Recorded data:
★ ★ ★ ★ ★

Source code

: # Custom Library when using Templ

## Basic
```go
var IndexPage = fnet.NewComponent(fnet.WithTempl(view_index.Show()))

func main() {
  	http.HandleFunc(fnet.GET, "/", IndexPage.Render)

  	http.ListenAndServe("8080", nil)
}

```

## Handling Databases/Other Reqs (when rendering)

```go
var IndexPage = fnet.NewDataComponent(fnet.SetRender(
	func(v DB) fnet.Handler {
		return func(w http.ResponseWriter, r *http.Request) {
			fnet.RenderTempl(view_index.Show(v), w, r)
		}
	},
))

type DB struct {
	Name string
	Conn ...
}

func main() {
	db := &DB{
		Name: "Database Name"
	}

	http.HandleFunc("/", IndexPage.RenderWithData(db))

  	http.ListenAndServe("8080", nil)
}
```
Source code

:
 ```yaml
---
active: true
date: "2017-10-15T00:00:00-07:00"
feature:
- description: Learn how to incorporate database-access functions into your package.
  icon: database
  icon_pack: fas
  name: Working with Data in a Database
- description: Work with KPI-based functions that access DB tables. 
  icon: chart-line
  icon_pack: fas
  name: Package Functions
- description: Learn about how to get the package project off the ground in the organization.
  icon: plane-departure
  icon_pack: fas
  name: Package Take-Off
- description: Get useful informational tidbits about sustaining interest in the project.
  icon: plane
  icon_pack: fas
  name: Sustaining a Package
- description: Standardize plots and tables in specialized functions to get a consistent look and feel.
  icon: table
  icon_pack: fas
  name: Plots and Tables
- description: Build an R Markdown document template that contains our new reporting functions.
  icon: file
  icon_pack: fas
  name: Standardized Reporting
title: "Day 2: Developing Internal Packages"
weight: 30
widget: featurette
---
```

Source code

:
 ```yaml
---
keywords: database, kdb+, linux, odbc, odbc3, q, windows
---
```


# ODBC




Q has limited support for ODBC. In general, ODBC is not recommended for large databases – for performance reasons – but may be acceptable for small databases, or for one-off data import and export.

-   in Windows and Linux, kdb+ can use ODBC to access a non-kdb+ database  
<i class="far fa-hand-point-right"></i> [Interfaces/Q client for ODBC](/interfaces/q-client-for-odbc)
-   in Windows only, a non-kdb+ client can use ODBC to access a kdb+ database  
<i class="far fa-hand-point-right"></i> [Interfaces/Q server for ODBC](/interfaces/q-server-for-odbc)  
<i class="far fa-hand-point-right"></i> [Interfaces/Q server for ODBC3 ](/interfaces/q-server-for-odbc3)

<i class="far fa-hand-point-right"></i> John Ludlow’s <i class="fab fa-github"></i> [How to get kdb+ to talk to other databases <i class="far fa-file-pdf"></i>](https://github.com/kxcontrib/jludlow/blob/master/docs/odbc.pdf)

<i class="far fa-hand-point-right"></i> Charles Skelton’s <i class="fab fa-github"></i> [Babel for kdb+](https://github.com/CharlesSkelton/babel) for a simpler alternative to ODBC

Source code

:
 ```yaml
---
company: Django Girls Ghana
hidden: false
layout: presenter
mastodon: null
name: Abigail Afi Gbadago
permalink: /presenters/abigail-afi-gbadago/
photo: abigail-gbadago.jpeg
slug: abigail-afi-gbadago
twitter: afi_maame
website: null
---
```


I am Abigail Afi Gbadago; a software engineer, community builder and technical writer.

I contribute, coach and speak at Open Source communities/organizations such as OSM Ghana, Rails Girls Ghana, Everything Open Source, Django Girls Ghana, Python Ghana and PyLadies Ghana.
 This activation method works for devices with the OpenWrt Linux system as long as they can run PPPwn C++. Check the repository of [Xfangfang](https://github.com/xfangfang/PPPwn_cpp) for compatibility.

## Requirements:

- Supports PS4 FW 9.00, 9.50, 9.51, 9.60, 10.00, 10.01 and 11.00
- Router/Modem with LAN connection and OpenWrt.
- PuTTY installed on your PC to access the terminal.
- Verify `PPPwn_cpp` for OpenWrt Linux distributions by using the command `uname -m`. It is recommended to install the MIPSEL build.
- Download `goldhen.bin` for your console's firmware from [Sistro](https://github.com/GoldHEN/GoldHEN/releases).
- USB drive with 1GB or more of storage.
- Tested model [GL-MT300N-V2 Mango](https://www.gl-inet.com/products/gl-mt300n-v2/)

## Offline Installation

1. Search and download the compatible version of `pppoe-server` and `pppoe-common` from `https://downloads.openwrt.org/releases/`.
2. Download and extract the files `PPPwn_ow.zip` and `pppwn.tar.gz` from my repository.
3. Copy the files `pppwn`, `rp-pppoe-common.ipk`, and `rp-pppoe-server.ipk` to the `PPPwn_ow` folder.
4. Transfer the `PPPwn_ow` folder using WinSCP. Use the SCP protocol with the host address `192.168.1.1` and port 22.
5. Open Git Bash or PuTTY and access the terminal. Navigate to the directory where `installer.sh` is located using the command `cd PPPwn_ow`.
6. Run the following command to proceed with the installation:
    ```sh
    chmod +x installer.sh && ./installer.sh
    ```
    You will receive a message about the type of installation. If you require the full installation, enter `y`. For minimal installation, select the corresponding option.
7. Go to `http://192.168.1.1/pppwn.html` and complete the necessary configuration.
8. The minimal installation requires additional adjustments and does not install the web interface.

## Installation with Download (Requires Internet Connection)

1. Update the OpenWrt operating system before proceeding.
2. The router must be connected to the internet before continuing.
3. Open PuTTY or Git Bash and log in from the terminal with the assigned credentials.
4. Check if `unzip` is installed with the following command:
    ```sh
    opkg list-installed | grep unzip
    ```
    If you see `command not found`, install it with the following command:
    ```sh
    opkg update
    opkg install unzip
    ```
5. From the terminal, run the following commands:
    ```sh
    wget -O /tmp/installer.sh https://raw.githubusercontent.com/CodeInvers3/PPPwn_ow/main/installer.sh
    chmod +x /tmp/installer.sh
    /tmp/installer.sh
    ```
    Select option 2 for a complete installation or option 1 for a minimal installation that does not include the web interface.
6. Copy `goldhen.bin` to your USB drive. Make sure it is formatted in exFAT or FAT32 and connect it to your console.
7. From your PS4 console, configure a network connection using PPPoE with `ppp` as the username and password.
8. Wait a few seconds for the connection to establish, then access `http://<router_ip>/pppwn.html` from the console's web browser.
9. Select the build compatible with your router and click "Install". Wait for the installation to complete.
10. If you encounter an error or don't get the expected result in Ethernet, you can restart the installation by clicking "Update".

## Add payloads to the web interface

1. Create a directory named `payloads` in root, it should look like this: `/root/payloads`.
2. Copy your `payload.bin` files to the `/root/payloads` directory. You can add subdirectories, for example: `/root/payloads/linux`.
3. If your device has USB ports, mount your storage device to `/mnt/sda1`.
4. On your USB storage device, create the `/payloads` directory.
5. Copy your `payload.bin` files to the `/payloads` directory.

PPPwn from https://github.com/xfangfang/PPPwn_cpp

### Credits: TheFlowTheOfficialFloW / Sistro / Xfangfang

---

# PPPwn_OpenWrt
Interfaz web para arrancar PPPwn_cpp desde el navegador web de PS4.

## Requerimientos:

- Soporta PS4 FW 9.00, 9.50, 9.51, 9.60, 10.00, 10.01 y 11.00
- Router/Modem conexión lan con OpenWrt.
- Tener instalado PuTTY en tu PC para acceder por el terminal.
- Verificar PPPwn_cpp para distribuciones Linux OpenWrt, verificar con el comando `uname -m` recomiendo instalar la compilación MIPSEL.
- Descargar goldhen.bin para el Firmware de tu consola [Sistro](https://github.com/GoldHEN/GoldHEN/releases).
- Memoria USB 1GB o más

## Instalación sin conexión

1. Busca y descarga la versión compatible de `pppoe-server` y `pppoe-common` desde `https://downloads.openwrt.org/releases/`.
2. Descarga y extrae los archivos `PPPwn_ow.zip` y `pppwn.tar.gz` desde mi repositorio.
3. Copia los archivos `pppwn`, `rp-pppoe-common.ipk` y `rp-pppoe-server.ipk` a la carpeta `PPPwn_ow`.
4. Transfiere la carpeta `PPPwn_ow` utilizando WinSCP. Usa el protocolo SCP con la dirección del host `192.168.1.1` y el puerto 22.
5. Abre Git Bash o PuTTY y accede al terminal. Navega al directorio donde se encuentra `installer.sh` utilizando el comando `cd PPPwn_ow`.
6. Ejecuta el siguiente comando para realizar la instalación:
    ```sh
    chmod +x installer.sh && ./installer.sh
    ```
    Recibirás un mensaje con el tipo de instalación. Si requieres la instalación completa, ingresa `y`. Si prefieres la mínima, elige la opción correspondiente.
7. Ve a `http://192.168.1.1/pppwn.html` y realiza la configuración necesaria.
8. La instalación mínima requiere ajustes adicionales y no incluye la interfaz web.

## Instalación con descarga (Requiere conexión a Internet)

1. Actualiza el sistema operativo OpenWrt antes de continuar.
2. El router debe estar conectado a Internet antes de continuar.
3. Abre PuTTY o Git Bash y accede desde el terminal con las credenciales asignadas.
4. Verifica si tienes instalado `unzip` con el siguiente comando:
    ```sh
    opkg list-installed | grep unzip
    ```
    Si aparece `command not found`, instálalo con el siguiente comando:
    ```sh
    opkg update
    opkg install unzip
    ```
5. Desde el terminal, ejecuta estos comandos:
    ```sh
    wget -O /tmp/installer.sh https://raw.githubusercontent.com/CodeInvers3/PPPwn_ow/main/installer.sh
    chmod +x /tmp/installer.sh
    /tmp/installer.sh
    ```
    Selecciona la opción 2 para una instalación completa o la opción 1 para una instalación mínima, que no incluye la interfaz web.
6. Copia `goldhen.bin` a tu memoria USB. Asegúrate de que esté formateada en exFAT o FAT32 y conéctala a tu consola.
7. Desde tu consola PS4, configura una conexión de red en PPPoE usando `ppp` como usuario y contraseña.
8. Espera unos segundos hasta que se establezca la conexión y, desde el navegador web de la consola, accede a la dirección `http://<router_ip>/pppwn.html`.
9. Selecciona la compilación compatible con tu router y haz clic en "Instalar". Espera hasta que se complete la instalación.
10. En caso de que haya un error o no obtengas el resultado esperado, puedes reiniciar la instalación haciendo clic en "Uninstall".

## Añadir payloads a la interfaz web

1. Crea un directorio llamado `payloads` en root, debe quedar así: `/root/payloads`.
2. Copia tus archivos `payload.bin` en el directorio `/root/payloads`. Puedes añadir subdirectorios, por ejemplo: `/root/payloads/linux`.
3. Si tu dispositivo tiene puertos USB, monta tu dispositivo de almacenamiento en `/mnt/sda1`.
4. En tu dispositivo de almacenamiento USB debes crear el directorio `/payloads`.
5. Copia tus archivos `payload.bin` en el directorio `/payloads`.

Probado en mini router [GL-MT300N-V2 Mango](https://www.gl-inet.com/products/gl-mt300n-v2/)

★ ★ ★ ★ ★

What is expected:
Everything from the line with "4. En tu dispositivo" through the last line of the material above should be echoed exactly, and nothing else.

Exercise output:
4. En tu dispositivo de almacenamiento USB debes crear el directorio `/payloads`.
5. Copia tus archivos `payload.bin` en el directorio `/payloads`.

Probado en mini router [GL-MT300N-V2 Mango](https://www.gl-inet.com/products/gl-mt300n-v2/)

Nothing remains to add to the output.